[Records excerpted from a collection]
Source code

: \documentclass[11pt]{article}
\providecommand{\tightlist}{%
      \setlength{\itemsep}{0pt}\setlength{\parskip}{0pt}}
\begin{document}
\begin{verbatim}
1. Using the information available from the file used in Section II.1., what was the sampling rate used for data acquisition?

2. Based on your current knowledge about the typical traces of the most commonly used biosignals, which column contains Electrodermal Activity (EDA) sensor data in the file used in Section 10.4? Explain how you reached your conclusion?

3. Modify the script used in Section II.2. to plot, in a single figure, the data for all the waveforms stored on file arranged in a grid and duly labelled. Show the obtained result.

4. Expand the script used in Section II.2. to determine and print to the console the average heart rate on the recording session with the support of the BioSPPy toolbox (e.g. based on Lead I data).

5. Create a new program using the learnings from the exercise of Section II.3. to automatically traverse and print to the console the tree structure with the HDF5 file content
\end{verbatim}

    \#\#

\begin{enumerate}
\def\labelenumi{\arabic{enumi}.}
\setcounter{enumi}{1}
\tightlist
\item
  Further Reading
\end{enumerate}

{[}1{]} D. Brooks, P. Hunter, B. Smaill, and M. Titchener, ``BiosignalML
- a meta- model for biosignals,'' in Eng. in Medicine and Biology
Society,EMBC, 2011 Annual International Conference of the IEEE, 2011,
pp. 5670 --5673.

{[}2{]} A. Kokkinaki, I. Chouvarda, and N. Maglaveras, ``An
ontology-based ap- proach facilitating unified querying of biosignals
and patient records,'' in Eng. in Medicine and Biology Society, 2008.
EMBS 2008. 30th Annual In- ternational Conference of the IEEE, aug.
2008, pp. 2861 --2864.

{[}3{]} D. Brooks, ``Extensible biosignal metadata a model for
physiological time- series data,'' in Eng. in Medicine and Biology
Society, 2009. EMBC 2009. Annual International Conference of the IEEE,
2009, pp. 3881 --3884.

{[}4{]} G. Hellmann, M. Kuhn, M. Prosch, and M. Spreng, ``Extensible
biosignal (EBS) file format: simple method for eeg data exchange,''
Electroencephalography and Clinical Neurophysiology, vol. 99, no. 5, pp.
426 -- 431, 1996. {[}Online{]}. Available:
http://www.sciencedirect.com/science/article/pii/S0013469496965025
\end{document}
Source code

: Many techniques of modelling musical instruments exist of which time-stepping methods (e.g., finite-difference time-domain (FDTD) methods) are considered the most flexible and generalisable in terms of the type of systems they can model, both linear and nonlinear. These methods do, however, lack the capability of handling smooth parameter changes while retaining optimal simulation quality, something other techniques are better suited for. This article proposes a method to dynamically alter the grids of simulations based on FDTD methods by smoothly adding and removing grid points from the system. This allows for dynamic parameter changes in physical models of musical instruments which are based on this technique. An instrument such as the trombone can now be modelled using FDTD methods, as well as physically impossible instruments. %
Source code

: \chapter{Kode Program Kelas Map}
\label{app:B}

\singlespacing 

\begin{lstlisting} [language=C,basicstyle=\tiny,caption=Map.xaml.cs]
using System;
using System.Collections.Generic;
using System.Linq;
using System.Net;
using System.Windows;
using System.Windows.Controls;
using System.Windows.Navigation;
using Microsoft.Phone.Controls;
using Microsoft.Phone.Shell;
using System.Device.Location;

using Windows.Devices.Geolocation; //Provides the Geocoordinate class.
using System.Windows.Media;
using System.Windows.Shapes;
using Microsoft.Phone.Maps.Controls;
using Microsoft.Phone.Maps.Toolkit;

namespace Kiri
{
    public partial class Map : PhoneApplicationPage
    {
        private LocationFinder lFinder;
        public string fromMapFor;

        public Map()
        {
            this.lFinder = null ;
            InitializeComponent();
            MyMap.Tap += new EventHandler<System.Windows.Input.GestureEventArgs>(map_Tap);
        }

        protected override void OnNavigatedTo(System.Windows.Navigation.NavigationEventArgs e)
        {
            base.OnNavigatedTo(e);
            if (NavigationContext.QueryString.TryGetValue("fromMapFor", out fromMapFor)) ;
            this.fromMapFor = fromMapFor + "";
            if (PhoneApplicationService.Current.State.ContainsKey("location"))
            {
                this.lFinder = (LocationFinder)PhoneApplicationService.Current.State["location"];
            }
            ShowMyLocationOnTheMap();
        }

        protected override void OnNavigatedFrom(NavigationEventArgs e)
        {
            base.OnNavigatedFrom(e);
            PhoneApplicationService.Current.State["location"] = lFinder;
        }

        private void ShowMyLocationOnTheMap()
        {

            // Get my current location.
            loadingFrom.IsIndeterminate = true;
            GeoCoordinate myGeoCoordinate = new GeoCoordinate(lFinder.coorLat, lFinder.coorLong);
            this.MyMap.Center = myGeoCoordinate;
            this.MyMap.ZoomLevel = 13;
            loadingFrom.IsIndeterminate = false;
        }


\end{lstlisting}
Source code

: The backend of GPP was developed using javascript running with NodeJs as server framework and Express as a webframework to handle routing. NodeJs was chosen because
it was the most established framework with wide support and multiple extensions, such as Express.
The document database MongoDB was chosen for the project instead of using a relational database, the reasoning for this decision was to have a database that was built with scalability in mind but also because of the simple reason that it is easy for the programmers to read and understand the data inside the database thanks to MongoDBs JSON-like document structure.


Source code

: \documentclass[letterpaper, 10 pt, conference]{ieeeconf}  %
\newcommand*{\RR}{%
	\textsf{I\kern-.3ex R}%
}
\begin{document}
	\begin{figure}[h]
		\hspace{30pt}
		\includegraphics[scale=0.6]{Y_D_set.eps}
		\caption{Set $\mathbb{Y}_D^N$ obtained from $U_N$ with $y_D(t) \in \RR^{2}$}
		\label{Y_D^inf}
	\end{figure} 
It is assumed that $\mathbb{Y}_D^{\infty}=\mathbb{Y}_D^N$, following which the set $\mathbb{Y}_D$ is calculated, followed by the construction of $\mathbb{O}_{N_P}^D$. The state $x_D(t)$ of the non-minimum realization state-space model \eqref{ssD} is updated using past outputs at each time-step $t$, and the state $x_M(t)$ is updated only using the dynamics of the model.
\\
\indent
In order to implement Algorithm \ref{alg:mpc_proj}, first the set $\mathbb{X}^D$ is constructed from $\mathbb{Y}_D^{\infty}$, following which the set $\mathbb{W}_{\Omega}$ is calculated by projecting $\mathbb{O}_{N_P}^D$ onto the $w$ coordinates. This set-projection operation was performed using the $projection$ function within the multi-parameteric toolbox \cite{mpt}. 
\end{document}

What you need to do:
Each of the entries above needs to be given again exactly.

Output for this exercise:
Source code

: \documentclass[11pt]{article}
\providecommand{\tightlist}{%
      \setlength{\itemsep}{0pt}\setlength{\parskip}{0pt}}
\begin{document}
\begin{verbatim}
1. Using the information available from the file used in Section II.1., what was the sampling rate used for data acquisition?

2. Based on your current knowledge about the typical traces of the most commonly used biosignals, which column contains Electrodermal Activity (EDA) sensor data in the file used in Section 10.4? Explain how you reached your conclusion?

3. Modify the script used in Section II.2. to plot, in a single figure, the data for all the waveforms stored on file arranged in a grid and duly labelled. Show the obtained result.

4. Expand the script used in Section II.2. to determine and print to the console the average heart rate on the recording session with the support of the BioSPPy toolbox (e.g. based on Lead I data).

5. Create a new program using the learnings from the exercise of Section II.3. to automatically traverse and print to the console the tree structure with the HDF5 file content
\end{verbatim}

    \#\#

\begin{enumerate}
\def\labelenumi{\arabic{enumi}.}
\setcounter{enumi}{1}
\tightlist
\item
  Further Reading
\end{enumerate}

{[}1{]} D. Brooks, P. Hunter, B. Smaill, and M. Titchener, ``BiosignalML
- a meta- model for biosignals,'' in Eng. in Medicine and Biology
Society,EMBC, 2011 Annual International Conference of the IEEE, 2011,
pp. 5670 --5673.

{[}2{]} A. Kokkinaki, I. Chouvarda, and N. Maglaveras, ``An
ontology-based ap- proach facilitating unified querying of biosignals
and patient records,'' in Eng. in Medicine and Biology Society, 2008.
EMBS 2008. 30th Annual In- ternational Conference of the IEEE, aug.
2008, pp. 2861 --2864.

{[}3{]} D. Brooks, ``Extensible biosignal metadata a model for
physiological time- series data,'' in Eng. in Medicine and Biology
Society, 2009. EMBC 2009. Annual International Conference of the IEEE,
2009, pp. 3881 --3884.

{[}4{]} G. Hellmann, M. Kuhn, M. Prosch, and M. Spreng, ``Extensible
biosignal (EBS) file format: simple method for eeg data exchange,''
Electroencephalography and Clinical Neurophysiology, vol. 99, no. 5, pp.
426 -- 431, 1996. {[}Online{]}. Available:
http://www.sciencedirect.com/science/article/pii/S0013469496965025
\end{document}
Source code

: Many techniques of modelling musical instruments exist of which time-stepping methods (e.g., finite-difference time-domain (FDTD) methods) are considered the most flexible and generalisable in terms of the type of systems they can model, both linear and nonlinear. These methods do, however, lack the capability of handling smooth parameter changes while retaining optimal simulation quality, something other techniques are better suited for. This article proposes a method to dynamically alter the grids of simulations based on FDTD methods by smoothly adding and removing grid points from the system. This allows for dynamic parameter changes in physical models of musical instruments which are based on this technique. An instrument such as the trombone can now be modelled using FDTD methods, as well as physically impossible instruments. %
Source code

: \chapter{Kode Program Kelas Map}
\label{app:B}

\singlespacing 

\begin{lstlisting} [language=C,basicstyle=\tiny,caption=Map.xaml.cs]
using System;
using System.Collections.Generic;
using System.Linq;
using System.Net;
using System.Windows;
using System.Windows.Controls;
using System.Windows.Navigation;
using Microsoft.Phone.Controls;
using Microsoft.Phone.Shell;
using System.Device.Location;

using Windows.Devices.Geolocation; //Provides the Geocoordinate class.
using System.Windows.Media;
using System.Windows.Shapes;
using Microsoft.Phone.Maps.Controls;
using Microsoft.Phone.Maps.Toolkit;

namespace Kiri
{
    public partial class Map : PhoneApplicationPage
    {
        private LocationFinder lFinder;
        public string fromMapFor;

        public Map()
        {
            this.lFinder = null ;
            InitializeComponent();
            MyMap.Tap += new EventHandler<System.Windows.Input.GestureEventArgs>(map_Tap);
        }

        protected override void OnNavigatedTo(System.Windows.Navigation.NavigationEventArgs e)
        {
            base.OnNavigatedTo(e);
            if (NavigationContext.QueryString.TryGetValue("fromMapFor", out fromMapFor)) ;
            this.fromMapFor = fromMapFor + "";
            if (PhoneApplicationService.Current.State.ContainsKey("location"))
            {
                this.lFinder = (LocationFinder)PhoneApplicationService.Current.State["location"];
            }
            ShowMyLocationOnTheMap();
        }

        protected override void OnNavigatedFrom(NavigationEventArgs e)
        {
            base.OnNavigatedFrom(e);
            PhoneApplicationService.Current.State["location"] = lFinder;
        }

        private void ShowMyLocationOnTheMap()
        {

            // Get my current location.
            loadingFrom.IsIndeterminate = true;
            GeoCoordinate myGeoCoordinate = new GeoCoordinate(lFinder.coorLat, lFinder.coorLong);
            this.MyMap.Center = myGeoCoordinate;
            this.MyMap.ZoomLevel = 13;
            loadingFrom.IsIndeterminate = false;
        }


\end{lstlisting}
Source code

: The backend of GPP was developed using javascript running with NodeJs as server framework and Express as a webframework to handle routing. NodeJs was chosen because
it was the most established framework with wide support and multiple extensions, such as Express.
The document database MongoDB was chosen for the project instead of using a relational database, the reasoning for this decision was to have a database that was built with scalability in mind but also because of the simple reason that it is easy for the programmers to read and understand the data inside the database thanks to MongoDBs JSON-like document structure.


Source code

: \documentclass[letterpaper, 10 pt, conference]{ieeeconf}  %
\newcommand*{\RR}{%
	\textsf{I\kern-.3ex R}%
}
\begin{document}
	\begin{figure}[h]
		\hspace{30pt}
		\includegraphics[scale=0.6]{Y_D_set.eps}
		\caption{Set $\mathbb{Y}_D^N$ obtained from $U_N$ with $y_D(t) \in \RR^{2}$}
		\label{Y_D^inf}
	\end{figure} 
It is assumed that $\mathbb{Y}_D^{\infty}=\mathbb{Y}_D^N$, following which the set $\mathbb{Y}_D$ is calculated, followed by the construction of $\mathbb{O}_{N_P}^D$. The state $x_D(t)$ of the non-minimum realization state-space model \eqref{ssD} is updated using past outputs at each time-step $t$, and the state $x_M(t)$ is updated only using the dynamics of the model.
\\
\indent
In order to implement Algorithm \ref{alg:mpc_proj}, first the set $\mathbb{X}^D$ is constructed from $\mathbb{Y}_D^{\infty}$, following which the set $\mathbb{W}_{\Omega}$ is calculated by projecting $\mathbb{O}_{N_P}^D$ onto the $w$ coordinates. This set-projection operation was performed using the $projection$ function within the multi-parameteric toolbox \cite{mpt}. 
\end{document}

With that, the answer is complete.